2025年5月18日日曜日

特許と営業秘密とノウハウの関係、それらの財産的価値

非公知の技術的アイデア(発明)は特許権等の権利化や営業秘密化という選択があります。
換言すると、権利化又は営業秘密化の対象となる技術的アイデア(発明)は元々が同じということになります。しかしながら、元々が同じであるにもかかわらず、どのような選択をするかにより、その保護範囲が変わります。

下記図はそのような関係を表したものです。
まず、技術的アイデアは従業員(発明者)の頭の中にあります。
このため、発明者の頭の中にある技術的アイデアを特定する必要があります。ここでいう特定とは、例えば、図面、グラフ、表、文章化等により、技術的アイデアを第三者が認識できる形態とすることです。より具体的には、従来技術と比較することで当該技術的アイデアが非公知であるか否かを第三者が判断できる程度に特定する必要があります。
この特定が行われると、技術的アイデアを示す図面、グラフ、文章化等の情報(技術情報)が得られることになります。

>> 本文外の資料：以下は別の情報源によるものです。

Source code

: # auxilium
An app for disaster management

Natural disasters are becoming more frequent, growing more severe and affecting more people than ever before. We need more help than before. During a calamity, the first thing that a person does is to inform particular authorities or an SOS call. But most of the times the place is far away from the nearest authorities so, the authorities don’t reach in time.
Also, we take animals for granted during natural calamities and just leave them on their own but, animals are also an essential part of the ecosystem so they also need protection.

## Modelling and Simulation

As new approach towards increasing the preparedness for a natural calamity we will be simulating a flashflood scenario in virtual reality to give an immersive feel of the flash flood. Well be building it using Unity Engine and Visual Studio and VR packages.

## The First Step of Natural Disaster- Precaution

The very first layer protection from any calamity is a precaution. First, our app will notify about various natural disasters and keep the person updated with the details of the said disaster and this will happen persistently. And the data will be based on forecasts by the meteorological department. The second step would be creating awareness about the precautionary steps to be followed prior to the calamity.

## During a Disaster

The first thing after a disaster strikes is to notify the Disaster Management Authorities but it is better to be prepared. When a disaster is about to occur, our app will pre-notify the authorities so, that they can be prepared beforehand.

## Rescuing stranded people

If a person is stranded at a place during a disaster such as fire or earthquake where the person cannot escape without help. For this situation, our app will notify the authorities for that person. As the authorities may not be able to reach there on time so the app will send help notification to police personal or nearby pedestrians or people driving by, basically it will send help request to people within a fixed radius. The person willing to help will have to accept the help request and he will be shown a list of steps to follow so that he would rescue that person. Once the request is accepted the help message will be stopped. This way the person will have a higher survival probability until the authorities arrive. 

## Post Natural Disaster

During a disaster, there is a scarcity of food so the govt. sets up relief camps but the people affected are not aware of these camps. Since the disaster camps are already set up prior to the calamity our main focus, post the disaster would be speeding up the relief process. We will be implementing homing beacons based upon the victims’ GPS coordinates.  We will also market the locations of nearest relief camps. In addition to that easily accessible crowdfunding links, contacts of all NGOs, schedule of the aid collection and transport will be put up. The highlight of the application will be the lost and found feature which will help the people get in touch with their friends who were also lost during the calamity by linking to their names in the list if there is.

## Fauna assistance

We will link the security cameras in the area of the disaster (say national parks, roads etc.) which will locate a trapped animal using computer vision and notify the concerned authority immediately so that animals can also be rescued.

この技術情報がすでに保護の対象になり得ると考えられます。
具体的には、ノウハウとして保護の対象となるでしょう。ノウハウの保護とは、例えば、転職する従業員が当該ノウハウを不正に持ち出して転職先で使用した結果、前職企業に損害を与えた場合に前職企業が民法709条等に基づいて損害賠償請求を行うことです。
民法709条
故意又は過失によって他人の権利又は法律上保護される利益を侵害した者は、これによって生じた損害を賠償する責任を負う。
しかしながら、ノウハウの保護としては損害賠償請求しか認められず、差止請求等は認められない可能性が高く、その保護範囲は非常に限定的であると思われます。

一方で、同じ技術的アイデア(ノウハウ)であっても、これに対して㊙マークやアクセス管理等の秘密管理措置を行うと営業秘密となります。営業秘密は、秘密の状態が保たれ、かつ非公知性を有している情報であれば、これの不正持ち出しや不正使用等に対する保護が半永久的に可能となります。しかしながら、営業秘密は独占権ではないので、他社が自社の営業秘密と同じ技術を独自に開発等して使用しても、当該他社は自社の営業秘密侵害とはなりません。

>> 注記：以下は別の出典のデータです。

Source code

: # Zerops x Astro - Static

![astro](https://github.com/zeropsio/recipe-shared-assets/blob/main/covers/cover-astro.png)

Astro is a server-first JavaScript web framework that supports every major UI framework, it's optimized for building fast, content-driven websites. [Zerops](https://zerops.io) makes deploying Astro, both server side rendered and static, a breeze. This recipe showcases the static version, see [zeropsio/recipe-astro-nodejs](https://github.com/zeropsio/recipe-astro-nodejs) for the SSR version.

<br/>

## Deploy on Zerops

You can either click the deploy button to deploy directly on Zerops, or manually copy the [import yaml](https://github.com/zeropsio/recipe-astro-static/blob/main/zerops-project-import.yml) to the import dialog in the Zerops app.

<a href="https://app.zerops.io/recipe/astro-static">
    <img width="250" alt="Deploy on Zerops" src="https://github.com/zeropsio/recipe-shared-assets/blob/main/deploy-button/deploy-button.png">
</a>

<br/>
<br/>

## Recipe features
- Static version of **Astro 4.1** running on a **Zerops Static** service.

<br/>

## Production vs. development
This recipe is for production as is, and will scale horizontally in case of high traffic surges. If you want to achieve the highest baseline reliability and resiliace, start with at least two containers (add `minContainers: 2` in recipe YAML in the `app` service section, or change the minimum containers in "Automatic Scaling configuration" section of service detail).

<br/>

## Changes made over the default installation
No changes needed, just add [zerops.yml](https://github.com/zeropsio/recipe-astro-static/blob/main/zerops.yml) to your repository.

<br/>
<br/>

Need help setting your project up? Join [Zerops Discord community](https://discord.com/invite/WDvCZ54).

さらに、技術的アイデア(ノウハウ)を特許出願して特許権を取得すると、技術内容の公開という代償がありますが、独占権という強い権利を得ることができます。
しかしながら、特許出願を行うためには、特許請求の範囲や明細書等を作成して特許庁へ出願し、特許庁の審査を経て特許査定を得る必要があります。特許査定を得たとしても、登録費用や年金を支払わなければ特許権として維持されません。特許権は営業秘密とは異なり特許権者に独占権を生じさせますが、特許権の取得には手間とコストが必要となります。

このように、非公知の技術的アイデアは、それを特定するとまずノウハウとして保護が可能となります。さらに、特定したノウハウのに対して手間をかけて秘密管理措置を行うと営業秘密として保護され、さらに手間をかけるて特許権を取得すると独占権が得られます。
換言すると、技術的アイデアは、手間をかけるとより財産的価値が高まり、手間をかけなければ財産的価値は生じないといえるでしょう。

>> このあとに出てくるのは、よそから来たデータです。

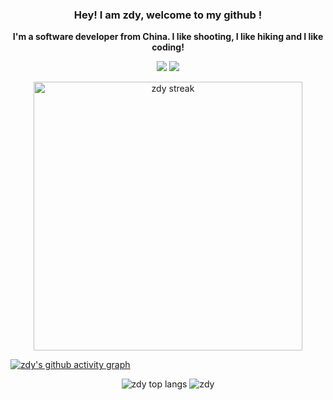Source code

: <h3 align="center">
    <strong>Hey! I am zdy, welcome to my github !</strong>
</h3>

<p align="center">
    <strong>I'm a software developer from China. I like shooting, I like hiking and I like coding!</strong>
</p>

<p align='center'>
    <a href="https://twitter.com/zdylacom"><img src="https://img.shields.io/badge/Twitter-1DA1F2?style=for-the-badge&logo=twitter&logoColor=white" /></a>
    <a href="https://www.zdyla.com"><img src="https://img.shields.io/badge/zdyla.com-%230077B5.svg?&style=for-the-badge&logo=link&logoColor=white" /></a>
</p>

<div class="container" align="center">
    <img alt="zdy streak" width="430" src="https://github-readme-streak-stats.herokuapp.com?user=zdy1988&theme=dark&hide_border=true"/>
</div>

[![zdy's github activity graph](https://github-readme-activity-graph.cyclic.app/graph?username=zdy1988&theme=react-dark)](https://github.com/zdy1988/github-readme-activity-graph)

<div class="container" align="center">
    <img alt="zdy top langs" src="https://github-readme-stats.vercel.app/api/top-langs/?username=zdy1988&layout=compact&theme=dark">
    <img alt="zdy"  src="https://github-readme-stats.vercel.app/api?username=zdy1988&show_icons=true&hide_title=true&theme=nightowl">
</div>
        

<!--
**zdy1988/zdy1988** is a ✨ _special_ ✨ repository because its `README.md` (this file) appears on your GitHub profile.

Here are some ideas to get you started:

- 🔭 I’m currently working on ...
- 🌱 I’m currently learning ...
- 👯 I’m looking to collaborate on ...
- 🤔 I’m looking for help with ...
- 💬 Ask me about ...
- 📫 How to reach me: ...
- 😄 Pronouns: ...
- ⚡ Fun fact: ...
-->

このように、技術的アイデアは、特定することにより、どのような保護を受ける形態とするかの選択が可能となります。この選択、特に権利化と営業秘密化は事業の利益の最大化を目的として選択することとなります。
弁理士による営業秘密関連情報の発信

2025年5月6日火曜日

令和6年の営業秘密侵害事犯の検挙状況

先日、警察庁生活安全局 生活経済対策管理官 編の「令和6年における生活経済事犯の検挙状況等について」が公表されました。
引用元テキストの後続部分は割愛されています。